By the time high school came around, Bo Milli had an impressive discography and friends were eager to form a band around her. “I quickly realised it was a lot more fun than playing alone,” she smiles, noting that she then pivoted to electric guitar. There was never a lightbulb moment in which the young artist realised that a career in music was something she ought to pursue. Rather, it was always a natural part of her self-expression. “It just never stopped being the most fun thing,” she explains. “I’ve always felt like music was within my grasp, and everybody’s grasp for that matter. It’s not so much something to aspire to, because I could always do the fun part. So I just kept at it and soon met people who liked what I was doing.”

One such person was the Norwegian producer Odd Martin – best known for his collaborations with Aurora and Sigrid – who connected with Bo Milli when she was in her teens. She kept him updated with her projects and he motivated her to become more prolific with her writing. “I wasn’t intentionally writing songs before, things just became songs,” she says. “Then when I started talking with Odd Martin, he gave me a platform to share which made me a lot more intentional with making stuff.” After the pandemic forced her home from music college in early 2020, Bo Milli found herself with the space to experiment. “I feel like everything got paused,” she remembers. “It’s just recently that I started thinking about the fact that time actually passed. I was 19 and now somehow I’m 21... the last one and a half years has felt like a vacuum.”

A vacuum, of course, in which she taught herself how to use Logic, quickly became a more-than-capable producer and eventually relocated to Oslo. It was there that she collaborated with her friend Lasse Lokoy (bassist for Sløtface) on “a mistake”, a playful depiction of relationship woes through what she calls a self-indulgent lens. Part of Lokoy’s album, Badminton, it was released under her own name last summer.

Impressed by what Bo Milli had made during lockdown, Odd Martin set about “working his magic” on it – retaining much of the raw brilliance of her original demos and ultimately teaming up with Bergen’s Made Management. In early 2022, she’ll release “At The Wheel”, a Soccer Mommy-adjacent song about becoming an adult and suddenly finding yourself responsible for not just your own destiny but the future of the planet. “It’s embarrassingly earnest,” she says of the track, in which she questions “who’s at the wheel these days?” from a bed of idiosyncratic lyrics and melodies. “It’s about how the small things feel big, and how you try to relate to the big things but the everyday stuff takes up so much real estate. There are these flashes of ‘oh fuck!’ but then you’re like... ‘wait, where’re my keys?’” The feeling of powerlessness though, is all-too relatable.

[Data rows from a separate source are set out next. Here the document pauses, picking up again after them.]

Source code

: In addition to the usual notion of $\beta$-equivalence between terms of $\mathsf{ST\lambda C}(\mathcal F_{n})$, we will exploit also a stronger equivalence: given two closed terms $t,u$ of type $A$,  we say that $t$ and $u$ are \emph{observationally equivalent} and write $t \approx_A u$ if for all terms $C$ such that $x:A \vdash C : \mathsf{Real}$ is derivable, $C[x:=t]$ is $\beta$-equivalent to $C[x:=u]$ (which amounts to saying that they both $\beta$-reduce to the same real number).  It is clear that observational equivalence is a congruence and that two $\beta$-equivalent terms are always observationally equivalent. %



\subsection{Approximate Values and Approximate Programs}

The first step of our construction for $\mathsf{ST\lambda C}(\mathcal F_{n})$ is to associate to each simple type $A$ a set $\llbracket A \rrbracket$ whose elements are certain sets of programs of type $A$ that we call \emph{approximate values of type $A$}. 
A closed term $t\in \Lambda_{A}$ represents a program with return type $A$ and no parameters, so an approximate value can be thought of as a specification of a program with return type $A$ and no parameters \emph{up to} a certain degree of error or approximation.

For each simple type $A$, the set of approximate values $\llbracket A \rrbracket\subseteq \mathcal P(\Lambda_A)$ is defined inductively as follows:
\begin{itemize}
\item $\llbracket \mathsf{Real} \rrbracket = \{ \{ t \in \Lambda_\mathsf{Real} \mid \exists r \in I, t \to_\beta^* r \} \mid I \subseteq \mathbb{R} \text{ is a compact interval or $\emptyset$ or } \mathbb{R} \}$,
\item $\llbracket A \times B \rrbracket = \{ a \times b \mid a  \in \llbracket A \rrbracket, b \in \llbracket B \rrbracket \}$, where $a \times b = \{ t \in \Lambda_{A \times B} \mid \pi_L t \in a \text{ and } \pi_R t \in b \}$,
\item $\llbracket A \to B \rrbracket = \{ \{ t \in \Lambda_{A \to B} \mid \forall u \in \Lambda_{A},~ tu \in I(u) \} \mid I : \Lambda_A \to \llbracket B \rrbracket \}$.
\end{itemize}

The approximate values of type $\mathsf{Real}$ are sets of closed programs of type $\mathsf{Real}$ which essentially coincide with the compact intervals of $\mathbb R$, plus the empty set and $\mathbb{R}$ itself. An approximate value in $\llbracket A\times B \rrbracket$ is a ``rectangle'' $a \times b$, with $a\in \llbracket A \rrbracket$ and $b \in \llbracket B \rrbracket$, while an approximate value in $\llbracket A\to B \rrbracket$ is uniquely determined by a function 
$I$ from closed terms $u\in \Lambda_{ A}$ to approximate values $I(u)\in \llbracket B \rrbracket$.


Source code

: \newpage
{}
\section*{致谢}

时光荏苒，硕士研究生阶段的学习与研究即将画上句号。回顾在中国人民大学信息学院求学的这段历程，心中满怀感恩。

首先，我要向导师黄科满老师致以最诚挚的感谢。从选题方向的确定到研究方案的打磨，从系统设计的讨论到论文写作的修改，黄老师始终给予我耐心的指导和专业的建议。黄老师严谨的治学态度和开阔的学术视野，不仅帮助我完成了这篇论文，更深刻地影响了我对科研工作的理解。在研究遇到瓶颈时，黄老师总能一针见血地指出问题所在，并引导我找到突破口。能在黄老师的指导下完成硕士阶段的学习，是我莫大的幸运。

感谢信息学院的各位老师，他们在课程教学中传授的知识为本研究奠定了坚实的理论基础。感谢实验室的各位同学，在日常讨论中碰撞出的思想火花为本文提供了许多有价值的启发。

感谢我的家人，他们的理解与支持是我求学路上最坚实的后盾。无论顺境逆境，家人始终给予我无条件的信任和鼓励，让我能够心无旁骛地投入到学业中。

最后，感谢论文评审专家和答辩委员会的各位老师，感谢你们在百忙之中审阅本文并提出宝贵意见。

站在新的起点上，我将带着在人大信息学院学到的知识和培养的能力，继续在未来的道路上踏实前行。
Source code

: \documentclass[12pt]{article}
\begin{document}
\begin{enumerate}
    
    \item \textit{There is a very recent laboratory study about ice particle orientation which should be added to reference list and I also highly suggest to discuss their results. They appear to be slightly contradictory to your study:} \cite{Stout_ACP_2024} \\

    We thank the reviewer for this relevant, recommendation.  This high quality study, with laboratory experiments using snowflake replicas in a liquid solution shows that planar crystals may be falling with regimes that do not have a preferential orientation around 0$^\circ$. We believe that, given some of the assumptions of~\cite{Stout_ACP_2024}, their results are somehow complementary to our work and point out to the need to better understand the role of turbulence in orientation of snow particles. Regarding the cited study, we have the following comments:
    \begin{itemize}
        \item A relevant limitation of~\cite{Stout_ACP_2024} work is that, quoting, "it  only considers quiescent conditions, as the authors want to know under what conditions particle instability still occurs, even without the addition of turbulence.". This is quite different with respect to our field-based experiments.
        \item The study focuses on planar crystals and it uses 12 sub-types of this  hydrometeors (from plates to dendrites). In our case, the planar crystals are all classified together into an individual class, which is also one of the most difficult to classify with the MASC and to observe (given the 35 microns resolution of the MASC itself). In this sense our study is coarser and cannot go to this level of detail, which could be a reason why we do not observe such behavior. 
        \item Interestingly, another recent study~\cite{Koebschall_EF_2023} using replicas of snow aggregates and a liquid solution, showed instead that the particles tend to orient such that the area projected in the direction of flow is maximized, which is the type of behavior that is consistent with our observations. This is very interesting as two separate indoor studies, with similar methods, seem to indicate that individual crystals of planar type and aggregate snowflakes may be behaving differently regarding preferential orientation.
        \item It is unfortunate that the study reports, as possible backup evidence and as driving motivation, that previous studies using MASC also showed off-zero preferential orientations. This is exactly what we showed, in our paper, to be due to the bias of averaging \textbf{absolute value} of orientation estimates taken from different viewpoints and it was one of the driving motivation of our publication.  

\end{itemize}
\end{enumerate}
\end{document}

A number of yet-unreleased songs explore these themes further. The project – nodding at times to Phoebe Bridgers, others to nostalgic mid-00s teen anthems – sees her lament procrastination, admit to being on the verge of tears for days at a time and recount thinking she might die on the 10-hour bus ride home. Far from bleak, she makes complicated subjects sound like the soundtrack of your next favourite coming-of-age movie.

With a predisposition to self-criticise and a talent for turning that into art, Bo Milli is an essential new voice in music. Through her diaristic lyrics, the super smart environmentalist writes hook after hook as she navigates her inner conflict. And indeed, in putting her own life into words, she has unknowingly narrated our collective existential angst. “Writing music is an emotional outlet, but it’s also a puzzle,” she says, reflecting on her craft. “Sentences come to me and I try to make the pieces fit together. And if just for a moment my music is a good thing in someone’s life, then I will take any opportunity to play it.”